_Problem requirements:_
The line containing "# Article D4152-7" marks the end: extract everything from the first line of the data through that line, exactly, with no pictures.
═══ Material provided
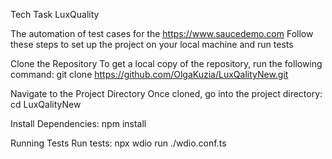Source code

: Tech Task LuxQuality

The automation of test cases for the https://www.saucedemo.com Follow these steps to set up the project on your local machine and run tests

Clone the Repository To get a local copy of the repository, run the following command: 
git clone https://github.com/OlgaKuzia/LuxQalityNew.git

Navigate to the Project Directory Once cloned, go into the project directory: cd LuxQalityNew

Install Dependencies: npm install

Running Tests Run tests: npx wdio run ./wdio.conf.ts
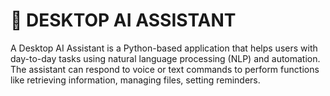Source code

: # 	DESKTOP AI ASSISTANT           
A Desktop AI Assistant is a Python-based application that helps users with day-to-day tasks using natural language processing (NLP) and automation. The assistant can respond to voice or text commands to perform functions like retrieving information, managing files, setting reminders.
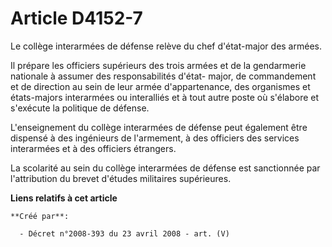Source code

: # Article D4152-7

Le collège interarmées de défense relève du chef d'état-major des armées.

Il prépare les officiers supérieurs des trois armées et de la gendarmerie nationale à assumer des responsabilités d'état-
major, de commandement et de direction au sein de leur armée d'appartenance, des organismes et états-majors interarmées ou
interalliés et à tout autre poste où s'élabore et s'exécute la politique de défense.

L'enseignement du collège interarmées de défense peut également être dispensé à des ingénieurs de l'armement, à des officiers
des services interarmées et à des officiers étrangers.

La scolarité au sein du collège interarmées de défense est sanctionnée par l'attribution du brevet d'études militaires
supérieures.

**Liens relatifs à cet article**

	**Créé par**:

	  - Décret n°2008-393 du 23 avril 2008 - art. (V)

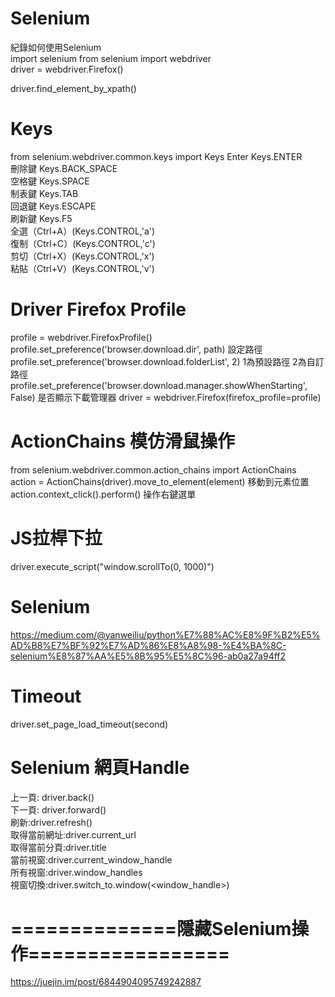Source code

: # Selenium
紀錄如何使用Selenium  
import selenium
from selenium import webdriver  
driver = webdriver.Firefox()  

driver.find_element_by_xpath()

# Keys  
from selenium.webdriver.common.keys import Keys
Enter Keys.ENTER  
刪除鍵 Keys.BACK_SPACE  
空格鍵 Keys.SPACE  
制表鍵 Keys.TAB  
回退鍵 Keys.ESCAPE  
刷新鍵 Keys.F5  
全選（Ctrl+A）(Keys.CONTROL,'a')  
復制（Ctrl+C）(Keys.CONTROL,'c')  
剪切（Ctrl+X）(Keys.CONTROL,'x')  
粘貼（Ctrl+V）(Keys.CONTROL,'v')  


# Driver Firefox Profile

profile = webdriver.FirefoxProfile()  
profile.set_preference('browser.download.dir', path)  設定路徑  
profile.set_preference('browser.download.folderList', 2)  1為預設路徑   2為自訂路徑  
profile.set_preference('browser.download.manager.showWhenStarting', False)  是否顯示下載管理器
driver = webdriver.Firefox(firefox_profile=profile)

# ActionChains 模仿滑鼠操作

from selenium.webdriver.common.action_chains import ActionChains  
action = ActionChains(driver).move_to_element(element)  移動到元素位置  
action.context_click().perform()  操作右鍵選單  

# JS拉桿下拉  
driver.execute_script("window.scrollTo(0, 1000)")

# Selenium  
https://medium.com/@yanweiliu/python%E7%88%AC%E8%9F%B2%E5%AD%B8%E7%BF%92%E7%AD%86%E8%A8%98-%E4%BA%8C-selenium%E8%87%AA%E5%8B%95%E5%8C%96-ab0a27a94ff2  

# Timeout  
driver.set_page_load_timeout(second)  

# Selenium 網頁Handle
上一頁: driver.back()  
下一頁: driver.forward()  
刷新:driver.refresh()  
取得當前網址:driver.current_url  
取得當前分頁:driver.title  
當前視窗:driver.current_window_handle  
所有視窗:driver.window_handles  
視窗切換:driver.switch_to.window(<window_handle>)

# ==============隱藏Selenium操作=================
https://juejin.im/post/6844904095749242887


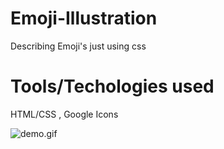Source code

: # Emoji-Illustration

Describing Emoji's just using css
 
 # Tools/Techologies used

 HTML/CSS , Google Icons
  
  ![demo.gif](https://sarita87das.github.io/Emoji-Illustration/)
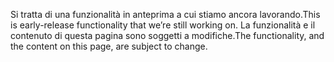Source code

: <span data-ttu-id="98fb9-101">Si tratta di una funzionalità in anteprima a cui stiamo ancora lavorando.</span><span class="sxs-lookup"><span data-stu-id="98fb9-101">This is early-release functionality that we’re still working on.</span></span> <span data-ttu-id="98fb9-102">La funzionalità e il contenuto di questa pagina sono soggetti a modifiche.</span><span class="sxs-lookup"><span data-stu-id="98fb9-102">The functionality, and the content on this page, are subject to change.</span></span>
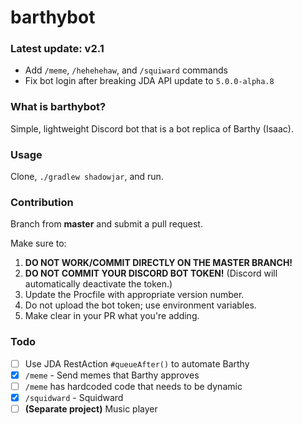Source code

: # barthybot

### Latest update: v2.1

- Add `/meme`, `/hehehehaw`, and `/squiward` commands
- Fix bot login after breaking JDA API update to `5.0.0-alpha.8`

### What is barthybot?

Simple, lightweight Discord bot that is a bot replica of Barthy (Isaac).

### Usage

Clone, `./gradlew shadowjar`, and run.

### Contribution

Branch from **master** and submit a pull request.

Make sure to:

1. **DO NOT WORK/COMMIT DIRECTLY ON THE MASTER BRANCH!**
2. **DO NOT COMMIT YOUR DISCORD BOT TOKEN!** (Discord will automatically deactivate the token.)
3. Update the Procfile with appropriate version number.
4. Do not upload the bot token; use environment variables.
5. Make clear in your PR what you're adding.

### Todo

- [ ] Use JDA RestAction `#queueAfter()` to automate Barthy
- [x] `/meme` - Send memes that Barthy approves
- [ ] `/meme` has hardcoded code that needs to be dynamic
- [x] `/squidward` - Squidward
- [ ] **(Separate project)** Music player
══════
_Reply to the task:_
Source code

: Tech Task LuxQuality

The automation of test cases for the https://www.saucedemo.com Follow these steps to set up the project on your local machine and run tests

Clone the Repository To get a local copy of the repository, run the following command: 
git clone https://github.com/OlgaKuzia/LuxQalityNew.git

Navigate to the Project Directory Once cloned, go into the project directory: cd LuxQalityNew

Install Dependencies: npm install

Running Tests Run tests: npx wdio run ./wdio.conf.ts
Source code

: # 	DESKTOP AI ASSISTANT           
A Desktop AI Assistant is a Python-based application that helps users with day-to-day tasks using natural language processing (NLP) and automation. The assistant can respond to voice or text commands to perform functions like retrieving information, managing files, setting reminders.
Source code

: # Article D4152-7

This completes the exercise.